I would just point out that john postal gave out resources freely and let the 
market take the Internet where it wanted and a great thing happened. I think we 
should be following his model and I will keep advocating for it. 

Sent from my iPhone

> On Feb 25, 2014, at 12:23 AM, "Owen DeLong" <[email protected]> wrote:
> 
> 
>> On Feb 24, 2014, at 8:07 PM, Matthew Kaufman <[email protected]> wrote:
>> 
>>> On 2/24/2014 2:20 AM, Owen DeLong wrote:
>>> I disagree. I don’t want to see flipping become a tool for speculation in 
>>> the market post-exhaustion, any more than I want to see it become a tool 
>>> for draining the free pool. In fact, I think that the former might be 
>>> significantly more harmful than the latter at this point. 
>> 
>> I don't get it. You want everyone to switch to IPv6 as soon as possible, and 
>> yet you don't want the IPv4 market to experience speculation that is 
>> detrimental to continued use of IPv4?!?
> 
> This is because you are ignoring a certain reality of my situation.
> 
> Personally, I want everyone to switch. I believe that is best for the 
> internet and best for everyone involved.
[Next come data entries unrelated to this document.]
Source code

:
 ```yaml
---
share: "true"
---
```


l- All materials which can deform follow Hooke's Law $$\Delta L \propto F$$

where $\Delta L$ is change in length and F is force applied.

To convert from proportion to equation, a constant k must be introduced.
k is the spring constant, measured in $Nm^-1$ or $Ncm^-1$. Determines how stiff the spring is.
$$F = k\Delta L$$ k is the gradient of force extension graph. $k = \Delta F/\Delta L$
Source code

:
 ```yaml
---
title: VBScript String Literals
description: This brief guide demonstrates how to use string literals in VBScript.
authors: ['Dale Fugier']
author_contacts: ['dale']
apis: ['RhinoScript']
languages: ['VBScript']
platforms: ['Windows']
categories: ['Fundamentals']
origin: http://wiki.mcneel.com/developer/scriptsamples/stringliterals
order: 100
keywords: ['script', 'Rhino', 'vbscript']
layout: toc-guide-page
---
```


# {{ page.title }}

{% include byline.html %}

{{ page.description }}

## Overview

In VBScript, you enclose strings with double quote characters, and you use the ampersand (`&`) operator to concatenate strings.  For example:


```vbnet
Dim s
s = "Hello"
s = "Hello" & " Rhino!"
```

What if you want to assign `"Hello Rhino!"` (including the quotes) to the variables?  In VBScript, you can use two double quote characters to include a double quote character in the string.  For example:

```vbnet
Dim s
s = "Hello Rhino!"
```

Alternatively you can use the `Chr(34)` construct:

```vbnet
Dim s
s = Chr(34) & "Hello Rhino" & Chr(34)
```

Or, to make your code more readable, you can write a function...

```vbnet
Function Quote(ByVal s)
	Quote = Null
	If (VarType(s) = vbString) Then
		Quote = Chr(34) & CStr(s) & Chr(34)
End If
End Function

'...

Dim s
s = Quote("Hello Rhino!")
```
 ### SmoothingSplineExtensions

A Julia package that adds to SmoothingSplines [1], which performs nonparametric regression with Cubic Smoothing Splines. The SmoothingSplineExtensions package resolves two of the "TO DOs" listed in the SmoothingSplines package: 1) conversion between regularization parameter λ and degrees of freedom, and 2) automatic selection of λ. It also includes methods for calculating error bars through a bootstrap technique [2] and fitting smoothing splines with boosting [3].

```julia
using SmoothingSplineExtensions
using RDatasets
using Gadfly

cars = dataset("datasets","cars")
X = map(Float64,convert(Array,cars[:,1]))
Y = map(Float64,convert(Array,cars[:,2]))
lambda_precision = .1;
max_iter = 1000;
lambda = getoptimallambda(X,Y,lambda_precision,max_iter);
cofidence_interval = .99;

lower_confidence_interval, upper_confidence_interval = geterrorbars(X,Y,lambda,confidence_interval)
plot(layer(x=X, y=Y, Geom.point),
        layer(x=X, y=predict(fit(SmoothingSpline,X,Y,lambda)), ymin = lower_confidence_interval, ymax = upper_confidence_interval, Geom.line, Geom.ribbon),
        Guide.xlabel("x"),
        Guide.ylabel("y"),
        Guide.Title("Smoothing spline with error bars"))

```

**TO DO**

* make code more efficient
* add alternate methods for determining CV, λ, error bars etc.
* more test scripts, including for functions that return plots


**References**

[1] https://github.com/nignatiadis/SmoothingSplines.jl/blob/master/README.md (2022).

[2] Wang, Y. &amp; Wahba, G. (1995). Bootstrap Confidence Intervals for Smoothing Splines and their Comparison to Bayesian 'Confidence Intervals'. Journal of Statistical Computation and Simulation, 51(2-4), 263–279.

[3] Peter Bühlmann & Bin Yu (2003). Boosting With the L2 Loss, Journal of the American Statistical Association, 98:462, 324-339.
I want to provide as many incentives 
> and motivations to accomplish that.
> 
> However, as an AC member, my responsibility is to act as a good steward of 
> the address space on behalf of the community. Speculation, while it may 
> indirectly serve my personal goal above, will not directly serve the 
> community and is definitely not good stewardship of the address space.
> 
>>> I don’t see a problem with that. I have no desire to encourage transfers as 
>>> a primary choice. I think it is, in fact, just bad policy to do so. 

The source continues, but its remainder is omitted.